→ Exercise objective: For every line in the entries that contains "Description", show the whole line.

→ Excerpted records:
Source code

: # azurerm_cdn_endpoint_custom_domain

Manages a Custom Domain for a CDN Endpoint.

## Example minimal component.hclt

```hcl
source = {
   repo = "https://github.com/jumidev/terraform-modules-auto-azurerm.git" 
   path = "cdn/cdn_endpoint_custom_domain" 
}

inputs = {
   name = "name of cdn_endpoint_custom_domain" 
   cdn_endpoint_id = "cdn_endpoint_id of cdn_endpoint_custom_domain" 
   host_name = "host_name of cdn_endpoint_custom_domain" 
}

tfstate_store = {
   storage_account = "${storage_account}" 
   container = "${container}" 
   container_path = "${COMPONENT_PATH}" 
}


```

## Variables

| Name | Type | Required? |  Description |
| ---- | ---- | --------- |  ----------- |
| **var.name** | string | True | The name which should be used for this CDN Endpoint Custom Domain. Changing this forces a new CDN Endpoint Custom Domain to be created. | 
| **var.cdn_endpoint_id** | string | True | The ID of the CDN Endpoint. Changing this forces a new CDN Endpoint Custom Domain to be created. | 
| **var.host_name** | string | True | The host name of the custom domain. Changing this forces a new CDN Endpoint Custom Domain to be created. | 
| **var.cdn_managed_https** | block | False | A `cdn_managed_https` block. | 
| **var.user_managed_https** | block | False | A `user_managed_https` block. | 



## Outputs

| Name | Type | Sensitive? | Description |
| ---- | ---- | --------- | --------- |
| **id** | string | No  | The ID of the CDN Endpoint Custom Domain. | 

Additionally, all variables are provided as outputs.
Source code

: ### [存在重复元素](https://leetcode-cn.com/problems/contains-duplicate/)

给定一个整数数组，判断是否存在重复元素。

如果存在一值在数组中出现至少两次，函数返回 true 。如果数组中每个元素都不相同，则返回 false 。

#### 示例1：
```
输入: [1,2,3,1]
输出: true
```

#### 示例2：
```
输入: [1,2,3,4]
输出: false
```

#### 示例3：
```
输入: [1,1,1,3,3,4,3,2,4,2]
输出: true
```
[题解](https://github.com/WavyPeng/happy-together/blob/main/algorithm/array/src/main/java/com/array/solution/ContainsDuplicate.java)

→ Response area:
| Name | Type | Required? |  Description |
| Name | Type | Sensitive? | Description |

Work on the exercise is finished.